Southbound connects OSS to network devices for telemetry, alarms, and configuration. Northbound exposes OSS data and capabilities to BSS, analytics, and higher-level systems.
Q2. What protocols are used at each network layer?
Physical: TL1/SNMP. Data Link: SNMP/NETCONF. Network: SNMP/NETCONF/gNMI. Application: REST/gRPC/TMF APIs. Routing protocols like BGP and OSPF are for forwarding, not management.
Q3. Why are southbound interfaces more complex than northbound?
Southbound must handle multiple device vendors, protocols such as SNMP, NETCONF, and gNMI, different data models, and legacy equipment.
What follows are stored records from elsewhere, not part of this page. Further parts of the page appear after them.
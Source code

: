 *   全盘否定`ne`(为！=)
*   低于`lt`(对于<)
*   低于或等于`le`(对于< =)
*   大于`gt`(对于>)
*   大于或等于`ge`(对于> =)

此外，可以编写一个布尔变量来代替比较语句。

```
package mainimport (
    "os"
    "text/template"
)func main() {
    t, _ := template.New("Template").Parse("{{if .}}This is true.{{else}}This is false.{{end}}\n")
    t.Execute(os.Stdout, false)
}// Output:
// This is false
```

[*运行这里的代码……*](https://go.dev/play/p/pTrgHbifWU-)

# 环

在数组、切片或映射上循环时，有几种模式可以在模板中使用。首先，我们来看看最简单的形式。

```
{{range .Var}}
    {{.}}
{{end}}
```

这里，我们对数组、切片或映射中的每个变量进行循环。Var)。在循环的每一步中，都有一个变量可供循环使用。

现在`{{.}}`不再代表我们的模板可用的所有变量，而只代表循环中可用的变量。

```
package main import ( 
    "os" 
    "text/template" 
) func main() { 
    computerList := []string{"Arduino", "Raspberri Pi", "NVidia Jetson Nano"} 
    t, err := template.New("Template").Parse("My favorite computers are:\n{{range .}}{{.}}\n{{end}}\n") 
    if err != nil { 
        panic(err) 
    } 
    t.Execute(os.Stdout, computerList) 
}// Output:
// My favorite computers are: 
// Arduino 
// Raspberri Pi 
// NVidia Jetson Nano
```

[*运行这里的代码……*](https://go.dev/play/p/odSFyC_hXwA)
Northbound is easier to standardize with APIs such as TMF Open APIs.
Q4. What northbound protocols are used for real-time alarm notifications?
Kafka, gRPC streams, WebSockets, and TMF642-based alarm integrations are commonly used for near real-time alarm delivery.
Q5. Can the same OSS platform have multiple northbound interfaces?
Yes. For example, one OSS can expose REST APIs for inventory queries, Kafka for event streams, and TMF APIs for BSS integration.
Q6. What role does mediation play in southbound integration?
Mediation normalizes vendor-specific protocols and formats, enriches data, and routes it to the right OSS applications.
Q7. Which TMF API is used for alarm notifications?
TMF642 is the Alarm Management API and is commonly used in northbound alarm integration scenarios.
📌 Key Takeaways:
- Southbound (downward): OSS → Network devices. Protocols include SNMP, NETCONF, gNMI, CLI, and TL1. Purpose: collect data, push configs, and receive alarms.
- Northbound (upward): OSS → Higher-level systems such as BSS, analytics, and AIOps. Protocols include REST, TMF APIs, Kafka, and gRPC.
- Protocols per layer: Physical (TL1/SNMP), Data Link (SNMP/NETCONF), Network (SNMP/NETCONF/gNMI), Application (REST/gRPC/TMF APIs).
- Routing protocols such as BGP and OSPF are not management protocols.
- Mediation layers are critical for normalizing multi-vendor southbound differences.
- TMF Open APIs such as TMF642 (Alarm Management), TMF639 (Resource Inventory), and TMF638 (Service Inventory) are widely used for northbound OSS-BSS integration.
- Event-driven architectures such as Kafka and Pulsar complement traditional APIs for near real-time operations.
- East-West interfaces enable peer-to-peer communication between OSS domains.